Try it: In the data below, one line contains "### Q.2.5.1 Quelles" and a later one contains "When the language". Print both, with every line between them, exactly and alone.

Data supplied:

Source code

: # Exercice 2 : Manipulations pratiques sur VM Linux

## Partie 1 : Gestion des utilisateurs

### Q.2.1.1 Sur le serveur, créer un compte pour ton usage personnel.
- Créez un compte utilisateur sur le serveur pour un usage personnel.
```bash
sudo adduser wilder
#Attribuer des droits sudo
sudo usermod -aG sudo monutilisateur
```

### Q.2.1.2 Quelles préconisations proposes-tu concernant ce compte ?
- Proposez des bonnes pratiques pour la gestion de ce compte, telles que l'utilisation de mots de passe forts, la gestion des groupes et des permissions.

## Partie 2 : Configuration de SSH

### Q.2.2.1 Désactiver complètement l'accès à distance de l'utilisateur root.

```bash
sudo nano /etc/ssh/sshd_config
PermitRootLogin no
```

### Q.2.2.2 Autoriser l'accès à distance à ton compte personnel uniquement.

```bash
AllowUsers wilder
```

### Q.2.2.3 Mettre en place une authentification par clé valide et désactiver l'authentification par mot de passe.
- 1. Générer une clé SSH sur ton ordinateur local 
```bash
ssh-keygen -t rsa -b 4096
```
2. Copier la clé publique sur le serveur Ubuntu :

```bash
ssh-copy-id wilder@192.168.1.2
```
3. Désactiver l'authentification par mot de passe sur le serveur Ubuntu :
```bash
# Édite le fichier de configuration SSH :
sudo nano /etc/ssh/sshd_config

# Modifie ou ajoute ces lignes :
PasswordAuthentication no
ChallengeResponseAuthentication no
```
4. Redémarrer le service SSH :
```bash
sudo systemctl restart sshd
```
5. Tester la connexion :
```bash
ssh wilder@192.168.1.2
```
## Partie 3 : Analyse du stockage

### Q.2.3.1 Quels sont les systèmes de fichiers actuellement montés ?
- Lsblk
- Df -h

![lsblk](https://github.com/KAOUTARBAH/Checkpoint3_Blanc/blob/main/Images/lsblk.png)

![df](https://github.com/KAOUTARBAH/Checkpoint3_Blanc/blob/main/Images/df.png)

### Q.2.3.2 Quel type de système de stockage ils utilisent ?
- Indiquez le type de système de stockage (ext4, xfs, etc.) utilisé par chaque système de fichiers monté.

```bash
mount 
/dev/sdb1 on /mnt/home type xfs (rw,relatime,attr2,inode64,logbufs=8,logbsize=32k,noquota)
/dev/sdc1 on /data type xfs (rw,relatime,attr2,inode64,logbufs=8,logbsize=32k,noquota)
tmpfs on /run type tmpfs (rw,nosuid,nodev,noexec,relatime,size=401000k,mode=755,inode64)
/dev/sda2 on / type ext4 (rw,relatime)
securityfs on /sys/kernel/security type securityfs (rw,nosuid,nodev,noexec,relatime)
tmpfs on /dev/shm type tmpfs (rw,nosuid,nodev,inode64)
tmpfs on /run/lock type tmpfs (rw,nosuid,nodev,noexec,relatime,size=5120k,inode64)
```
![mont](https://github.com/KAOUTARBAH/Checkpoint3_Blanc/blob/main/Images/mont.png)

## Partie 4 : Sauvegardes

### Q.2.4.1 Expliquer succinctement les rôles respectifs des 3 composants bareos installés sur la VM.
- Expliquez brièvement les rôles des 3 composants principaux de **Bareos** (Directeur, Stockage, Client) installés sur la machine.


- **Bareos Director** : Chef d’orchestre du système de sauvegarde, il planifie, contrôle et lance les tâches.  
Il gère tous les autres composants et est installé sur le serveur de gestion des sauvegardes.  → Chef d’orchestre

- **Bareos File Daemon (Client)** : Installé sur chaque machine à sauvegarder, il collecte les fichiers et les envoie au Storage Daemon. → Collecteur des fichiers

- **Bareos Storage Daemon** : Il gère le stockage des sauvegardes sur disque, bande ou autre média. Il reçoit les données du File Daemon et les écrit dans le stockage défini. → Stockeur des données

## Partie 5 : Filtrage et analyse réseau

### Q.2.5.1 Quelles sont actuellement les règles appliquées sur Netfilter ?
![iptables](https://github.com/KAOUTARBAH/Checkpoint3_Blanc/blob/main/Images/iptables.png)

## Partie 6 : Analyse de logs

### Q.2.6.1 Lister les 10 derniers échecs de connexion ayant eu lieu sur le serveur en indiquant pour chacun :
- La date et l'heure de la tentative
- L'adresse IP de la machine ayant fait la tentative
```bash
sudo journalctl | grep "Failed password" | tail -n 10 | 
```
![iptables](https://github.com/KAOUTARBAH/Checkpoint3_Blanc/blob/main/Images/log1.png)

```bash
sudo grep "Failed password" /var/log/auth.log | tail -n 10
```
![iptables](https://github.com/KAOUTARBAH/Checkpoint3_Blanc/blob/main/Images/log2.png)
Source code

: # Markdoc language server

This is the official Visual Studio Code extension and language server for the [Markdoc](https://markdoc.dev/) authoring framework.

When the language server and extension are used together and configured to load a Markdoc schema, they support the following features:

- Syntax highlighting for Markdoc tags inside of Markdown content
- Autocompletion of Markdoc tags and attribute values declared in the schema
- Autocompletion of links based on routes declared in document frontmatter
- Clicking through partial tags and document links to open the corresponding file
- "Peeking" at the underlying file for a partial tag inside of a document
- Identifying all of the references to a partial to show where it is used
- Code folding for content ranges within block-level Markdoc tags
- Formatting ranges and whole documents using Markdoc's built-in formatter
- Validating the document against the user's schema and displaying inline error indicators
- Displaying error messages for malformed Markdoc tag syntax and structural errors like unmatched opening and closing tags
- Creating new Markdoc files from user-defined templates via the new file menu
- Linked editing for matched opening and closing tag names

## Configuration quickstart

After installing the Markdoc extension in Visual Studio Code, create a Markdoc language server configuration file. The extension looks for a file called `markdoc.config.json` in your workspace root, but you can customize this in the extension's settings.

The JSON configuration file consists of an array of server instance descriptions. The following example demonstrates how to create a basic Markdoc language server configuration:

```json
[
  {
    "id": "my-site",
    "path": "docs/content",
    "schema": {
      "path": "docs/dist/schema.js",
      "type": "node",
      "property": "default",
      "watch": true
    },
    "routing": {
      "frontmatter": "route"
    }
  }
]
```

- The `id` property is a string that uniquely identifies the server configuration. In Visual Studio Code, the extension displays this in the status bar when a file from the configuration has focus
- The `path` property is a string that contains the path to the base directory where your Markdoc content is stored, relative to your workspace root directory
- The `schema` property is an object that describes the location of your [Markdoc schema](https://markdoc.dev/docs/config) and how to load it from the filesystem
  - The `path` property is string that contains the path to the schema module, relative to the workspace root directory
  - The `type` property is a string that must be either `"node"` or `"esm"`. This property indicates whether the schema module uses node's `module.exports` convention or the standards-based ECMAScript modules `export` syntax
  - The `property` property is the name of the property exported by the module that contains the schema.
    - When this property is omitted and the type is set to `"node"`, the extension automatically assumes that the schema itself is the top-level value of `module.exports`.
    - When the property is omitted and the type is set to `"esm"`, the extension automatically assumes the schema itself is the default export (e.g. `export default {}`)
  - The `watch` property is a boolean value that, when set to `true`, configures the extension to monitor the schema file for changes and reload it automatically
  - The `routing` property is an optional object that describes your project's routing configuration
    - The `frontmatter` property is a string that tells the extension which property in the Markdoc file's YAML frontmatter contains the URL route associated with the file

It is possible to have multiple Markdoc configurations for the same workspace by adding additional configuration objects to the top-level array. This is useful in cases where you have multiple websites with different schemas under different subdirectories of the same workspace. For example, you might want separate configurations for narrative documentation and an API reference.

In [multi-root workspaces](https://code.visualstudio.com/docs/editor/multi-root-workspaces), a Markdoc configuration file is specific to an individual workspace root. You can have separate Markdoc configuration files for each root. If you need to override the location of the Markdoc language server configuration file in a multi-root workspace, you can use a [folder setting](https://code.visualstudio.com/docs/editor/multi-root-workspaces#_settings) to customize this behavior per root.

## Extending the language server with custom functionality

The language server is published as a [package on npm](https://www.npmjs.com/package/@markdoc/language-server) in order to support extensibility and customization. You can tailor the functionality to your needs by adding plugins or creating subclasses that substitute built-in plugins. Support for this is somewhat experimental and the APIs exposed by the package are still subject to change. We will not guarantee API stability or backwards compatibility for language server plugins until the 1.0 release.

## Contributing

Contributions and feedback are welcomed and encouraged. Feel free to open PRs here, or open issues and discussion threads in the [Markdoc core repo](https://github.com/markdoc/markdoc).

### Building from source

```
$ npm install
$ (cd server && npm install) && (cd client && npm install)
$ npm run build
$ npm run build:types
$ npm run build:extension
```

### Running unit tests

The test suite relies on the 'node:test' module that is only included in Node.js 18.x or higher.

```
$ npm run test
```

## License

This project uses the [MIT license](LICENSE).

...

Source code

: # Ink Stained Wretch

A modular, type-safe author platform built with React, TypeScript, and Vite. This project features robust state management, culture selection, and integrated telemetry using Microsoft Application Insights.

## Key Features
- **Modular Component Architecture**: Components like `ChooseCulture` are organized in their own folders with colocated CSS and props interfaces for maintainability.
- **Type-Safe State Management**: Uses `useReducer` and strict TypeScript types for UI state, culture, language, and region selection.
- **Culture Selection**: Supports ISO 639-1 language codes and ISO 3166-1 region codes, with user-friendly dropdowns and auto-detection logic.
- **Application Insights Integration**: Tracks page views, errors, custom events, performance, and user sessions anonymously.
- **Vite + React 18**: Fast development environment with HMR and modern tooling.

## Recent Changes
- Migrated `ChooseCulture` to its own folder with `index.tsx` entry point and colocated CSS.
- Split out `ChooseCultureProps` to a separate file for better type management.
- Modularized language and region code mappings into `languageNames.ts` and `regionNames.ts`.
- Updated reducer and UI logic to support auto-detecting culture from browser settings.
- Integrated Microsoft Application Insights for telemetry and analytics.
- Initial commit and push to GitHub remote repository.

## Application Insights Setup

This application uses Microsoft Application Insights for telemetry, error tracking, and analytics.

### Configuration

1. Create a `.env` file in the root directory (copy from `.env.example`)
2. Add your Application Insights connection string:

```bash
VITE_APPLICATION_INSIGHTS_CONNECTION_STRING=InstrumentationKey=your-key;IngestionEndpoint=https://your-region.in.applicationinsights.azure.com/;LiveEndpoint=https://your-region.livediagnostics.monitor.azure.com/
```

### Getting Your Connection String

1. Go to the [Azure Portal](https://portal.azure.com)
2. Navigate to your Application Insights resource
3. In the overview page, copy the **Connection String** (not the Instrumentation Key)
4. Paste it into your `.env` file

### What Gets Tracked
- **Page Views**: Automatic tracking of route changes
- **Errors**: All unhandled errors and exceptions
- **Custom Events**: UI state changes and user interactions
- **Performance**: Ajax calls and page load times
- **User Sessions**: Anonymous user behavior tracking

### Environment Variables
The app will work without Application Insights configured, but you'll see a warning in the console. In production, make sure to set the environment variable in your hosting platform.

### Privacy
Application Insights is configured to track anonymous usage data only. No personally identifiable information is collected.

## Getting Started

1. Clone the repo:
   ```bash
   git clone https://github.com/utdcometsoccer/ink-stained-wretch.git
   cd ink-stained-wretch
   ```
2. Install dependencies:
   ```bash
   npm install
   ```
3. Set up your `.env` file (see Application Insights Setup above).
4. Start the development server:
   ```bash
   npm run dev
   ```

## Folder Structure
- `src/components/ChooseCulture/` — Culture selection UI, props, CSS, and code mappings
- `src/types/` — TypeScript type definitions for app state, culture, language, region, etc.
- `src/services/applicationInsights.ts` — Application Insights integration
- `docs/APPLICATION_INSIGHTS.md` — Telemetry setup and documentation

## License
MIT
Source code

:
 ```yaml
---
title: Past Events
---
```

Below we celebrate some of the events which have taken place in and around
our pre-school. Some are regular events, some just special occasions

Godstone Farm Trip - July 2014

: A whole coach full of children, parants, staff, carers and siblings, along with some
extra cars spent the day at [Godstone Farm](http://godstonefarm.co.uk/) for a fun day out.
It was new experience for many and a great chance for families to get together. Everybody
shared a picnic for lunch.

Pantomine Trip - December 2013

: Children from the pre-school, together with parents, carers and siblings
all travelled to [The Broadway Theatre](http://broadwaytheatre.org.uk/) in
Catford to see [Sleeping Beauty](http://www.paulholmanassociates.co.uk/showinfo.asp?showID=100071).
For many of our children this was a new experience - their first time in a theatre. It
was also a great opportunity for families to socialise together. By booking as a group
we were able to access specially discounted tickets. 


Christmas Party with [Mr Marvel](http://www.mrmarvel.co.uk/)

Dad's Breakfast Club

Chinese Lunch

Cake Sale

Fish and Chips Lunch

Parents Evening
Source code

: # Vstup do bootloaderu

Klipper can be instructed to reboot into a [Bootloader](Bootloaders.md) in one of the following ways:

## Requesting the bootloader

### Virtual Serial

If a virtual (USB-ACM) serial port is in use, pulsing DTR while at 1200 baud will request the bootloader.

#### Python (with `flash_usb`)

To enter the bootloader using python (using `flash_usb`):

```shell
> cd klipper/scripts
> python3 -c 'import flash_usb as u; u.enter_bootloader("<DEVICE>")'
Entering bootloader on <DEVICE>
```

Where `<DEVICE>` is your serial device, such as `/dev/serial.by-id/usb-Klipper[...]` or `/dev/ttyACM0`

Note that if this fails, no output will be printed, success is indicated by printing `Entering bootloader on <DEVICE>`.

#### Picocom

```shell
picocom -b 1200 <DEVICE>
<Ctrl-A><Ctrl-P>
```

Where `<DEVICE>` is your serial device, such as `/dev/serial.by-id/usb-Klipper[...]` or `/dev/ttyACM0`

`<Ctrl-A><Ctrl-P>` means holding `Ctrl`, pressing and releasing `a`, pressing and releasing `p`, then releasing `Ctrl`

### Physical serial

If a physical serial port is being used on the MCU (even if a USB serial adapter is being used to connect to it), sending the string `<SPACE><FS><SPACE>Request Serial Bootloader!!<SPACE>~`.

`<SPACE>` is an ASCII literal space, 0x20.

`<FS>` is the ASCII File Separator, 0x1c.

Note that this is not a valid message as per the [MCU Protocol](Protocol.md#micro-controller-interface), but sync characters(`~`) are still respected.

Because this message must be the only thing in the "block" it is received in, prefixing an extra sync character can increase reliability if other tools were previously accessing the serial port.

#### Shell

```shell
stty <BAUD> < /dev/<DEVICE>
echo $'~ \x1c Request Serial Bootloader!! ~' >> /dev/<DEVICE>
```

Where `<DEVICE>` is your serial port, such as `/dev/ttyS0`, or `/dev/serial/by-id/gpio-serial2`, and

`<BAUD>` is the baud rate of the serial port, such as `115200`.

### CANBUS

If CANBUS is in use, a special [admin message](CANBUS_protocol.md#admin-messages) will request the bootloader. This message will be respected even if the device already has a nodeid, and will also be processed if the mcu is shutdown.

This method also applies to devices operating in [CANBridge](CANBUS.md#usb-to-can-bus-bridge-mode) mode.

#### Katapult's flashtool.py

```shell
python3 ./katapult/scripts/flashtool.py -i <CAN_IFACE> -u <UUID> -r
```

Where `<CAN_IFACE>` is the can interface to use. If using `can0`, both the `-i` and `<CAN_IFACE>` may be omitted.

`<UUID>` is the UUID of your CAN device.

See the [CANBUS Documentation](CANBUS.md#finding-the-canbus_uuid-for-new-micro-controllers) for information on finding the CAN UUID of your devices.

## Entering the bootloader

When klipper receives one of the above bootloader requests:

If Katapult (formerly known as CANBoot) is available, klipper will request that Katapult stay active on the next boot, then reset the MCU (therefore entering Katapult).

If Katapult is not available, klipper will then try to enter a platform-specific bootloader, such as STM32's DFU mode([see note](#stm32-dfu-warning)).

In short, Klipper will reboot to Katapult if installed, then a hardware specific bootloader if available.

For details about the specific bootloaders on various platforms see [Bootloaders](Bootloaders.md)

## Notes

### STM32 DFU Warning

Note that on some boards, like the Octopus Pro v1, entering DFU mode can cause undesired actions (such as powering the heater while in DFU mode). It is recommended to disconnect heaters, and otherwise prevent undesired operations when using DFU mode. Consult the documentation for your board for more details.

Result of the exercise:
### Q.2.5.1 Quelles sont actuellement les règles appliquées sur Netfilter ?
![iptables](https://github.com/KAOUTARBAH/Checkpoint3_Blanc/blob/main/Images/iptables.png)

## Partie 6 : Analyse de logs

### Q.2.6.1 Lister les 10 derniers échecs de connexion ayant eu lieu sur le serveur en indiquant pour chacun :
- La date et l'heure de la tentative
- L'adresse IP de la machine ayant fait la tentative
```bash
sudo journalctl | grep "Failed password" | tail -n 10 | 
```
![iptables](https://github.com/KAOUTARBAH/Checkpoint3_Blanc/blob/main/Images/log1.png)

```bash
sudo grep "Failed password" /var/log/auth.log | tail -n 10
```
![iptables](https://github.com/KAOUTARBAH/Checkpoint3_Blanc/blob/main/Images/log2.png)
Source code

: # Markdoc language server

This is the official Visual Studio Code extension and language server for the [Markdoc](https://markdoc.dev/) authoring framework.

When the language server and extension are used together and configured to load a Markdoc schema, they support the following features:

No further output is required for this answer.